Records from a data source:
************
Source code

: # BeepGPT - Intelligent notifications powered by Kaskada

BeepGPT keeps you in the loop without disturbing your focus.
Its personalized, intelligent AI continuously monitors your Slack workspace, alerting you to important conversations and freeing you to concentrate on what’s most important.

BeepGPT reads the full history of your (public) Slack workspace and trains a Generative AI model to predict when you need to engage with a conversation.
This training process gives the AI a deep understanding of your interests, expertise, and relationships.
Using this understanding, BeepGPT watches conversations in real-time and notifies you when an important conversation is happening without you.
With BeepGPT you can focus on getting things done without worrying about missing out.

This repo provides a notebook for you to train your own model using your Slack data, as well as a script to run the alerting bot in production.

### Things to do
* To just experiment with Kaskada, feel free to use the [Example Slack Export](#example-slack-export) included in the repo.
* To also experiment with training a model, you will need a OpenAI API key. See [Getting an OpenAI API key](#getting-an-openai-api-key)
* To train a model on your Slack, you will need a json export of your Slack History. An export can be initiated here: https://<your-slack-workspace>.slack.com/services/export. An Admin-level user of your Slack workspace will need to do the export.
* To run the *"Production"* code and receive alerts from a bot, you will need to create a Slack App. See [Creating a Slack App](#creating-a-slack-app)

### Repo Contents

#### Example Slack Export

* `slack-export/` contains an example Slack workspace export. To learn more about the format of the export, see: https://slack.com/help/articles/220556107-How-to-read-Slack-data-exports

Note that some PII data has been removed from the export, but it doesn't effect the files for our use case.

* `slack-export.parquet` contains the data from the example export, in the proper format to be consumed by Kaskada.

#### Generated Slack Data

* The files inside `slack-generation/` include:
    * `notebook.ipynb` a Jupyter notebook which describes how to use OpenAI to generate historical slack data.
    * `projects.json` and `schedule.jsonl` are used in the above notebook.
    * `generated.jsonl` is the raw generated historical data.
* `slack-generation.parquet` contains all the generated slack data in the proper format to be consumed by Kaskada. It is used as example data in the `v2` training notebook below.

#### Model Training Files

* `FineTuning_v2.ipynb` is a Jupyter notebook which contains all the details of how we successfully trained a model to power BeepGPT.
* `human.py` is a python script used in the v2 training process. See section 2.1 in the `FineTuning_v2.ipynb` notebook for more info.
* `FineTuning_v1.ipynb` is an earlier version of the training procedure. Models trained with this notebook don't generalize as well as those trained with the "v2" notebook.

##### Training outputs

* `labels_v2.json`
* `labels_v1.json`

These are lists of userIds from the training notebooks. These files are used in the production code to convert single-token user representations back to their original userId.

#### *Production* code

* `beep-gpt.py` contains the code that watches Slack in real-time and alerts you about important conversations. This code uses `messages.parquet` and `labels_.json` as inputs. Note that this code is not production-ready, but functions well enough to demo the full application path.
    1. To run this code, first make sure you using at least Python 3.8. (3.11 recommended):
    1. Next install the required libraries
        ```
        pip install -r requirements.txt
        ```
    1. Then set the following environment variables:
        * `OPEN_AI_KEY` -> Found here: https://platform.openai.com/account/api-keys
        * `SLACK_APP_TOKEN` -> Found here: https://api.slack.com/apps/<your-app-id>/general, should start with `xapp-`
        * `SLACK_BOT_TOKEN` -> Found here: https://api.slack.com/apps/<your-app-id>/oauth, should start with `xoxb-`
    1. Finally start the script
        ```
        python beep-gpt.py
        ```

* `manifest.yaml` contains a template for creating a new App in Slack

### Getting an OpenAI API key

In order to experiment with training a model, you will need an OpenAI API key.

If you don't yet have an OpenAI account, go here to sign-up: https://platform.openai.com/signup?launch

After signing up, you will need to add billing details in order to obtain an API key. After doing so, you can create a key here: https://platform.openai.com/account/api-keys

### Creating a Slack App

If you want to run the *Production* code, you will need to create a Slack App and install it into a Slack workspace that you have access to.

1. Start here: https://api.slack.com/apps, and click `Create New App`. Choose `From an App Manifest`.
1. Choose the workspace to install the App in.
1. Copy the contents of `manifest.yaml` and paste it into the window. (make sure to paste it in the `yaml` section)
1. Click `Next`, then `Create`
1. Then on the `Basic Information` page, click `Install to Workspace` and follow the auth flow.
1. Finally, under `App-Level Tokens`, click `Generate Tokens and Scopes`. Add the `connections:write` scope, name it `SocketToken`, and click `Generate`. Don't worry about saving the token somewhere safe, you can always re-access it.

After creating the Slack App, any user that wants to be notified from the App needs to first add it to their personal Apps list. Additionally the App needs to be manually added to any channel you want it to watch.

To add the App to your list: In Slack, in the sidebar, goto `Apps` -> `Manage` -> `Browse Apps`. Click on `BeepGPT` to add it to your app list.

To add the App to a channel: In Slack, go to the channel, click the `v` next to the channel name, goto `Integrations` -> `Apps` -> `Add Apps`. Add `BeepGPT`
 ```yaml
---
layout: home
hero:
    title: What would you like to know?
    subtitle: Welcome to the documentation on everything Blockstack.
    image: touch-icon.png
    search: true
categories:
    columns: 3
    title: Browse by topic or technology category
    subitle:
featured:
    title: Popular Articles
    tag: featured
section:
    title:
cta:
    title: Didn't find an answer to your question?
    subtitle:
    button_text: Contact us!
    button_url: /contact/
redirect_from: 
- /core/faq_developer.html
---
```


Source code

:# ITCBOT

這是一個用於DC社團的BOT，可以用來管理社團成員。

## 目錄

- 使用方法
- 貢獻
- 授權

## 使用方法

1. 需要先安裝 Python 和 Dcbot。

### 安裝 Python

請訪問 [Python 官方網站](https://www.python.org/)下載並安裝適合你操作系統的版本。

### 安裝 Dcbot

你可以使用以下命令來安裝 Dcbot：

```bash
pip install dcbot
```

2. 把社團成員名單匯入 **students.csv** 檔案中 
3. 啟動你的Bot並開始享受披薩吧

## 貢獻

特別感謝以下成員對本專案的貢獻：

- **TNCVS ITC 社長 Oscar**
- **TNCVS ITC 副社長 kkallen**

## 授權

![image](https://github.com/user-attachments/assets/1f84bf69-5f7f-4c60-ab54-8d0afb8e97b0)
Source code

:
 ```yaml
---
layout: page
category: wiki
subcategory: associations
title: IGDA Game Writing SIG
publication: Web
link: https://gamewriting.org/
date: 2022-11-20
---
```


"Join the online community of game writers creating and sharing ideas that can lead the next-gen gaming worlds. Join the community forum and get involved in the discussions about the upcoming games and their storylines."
************
Copy out every line from the data above that has "generation" in it.

## [Problem solution]
* The files inside `slack-generation/` include:
* `slack-generation.parquet` contains all the generated slack data in the proper format to be consumed by Kaskada. It is used as example data in the `v2` training notebook below.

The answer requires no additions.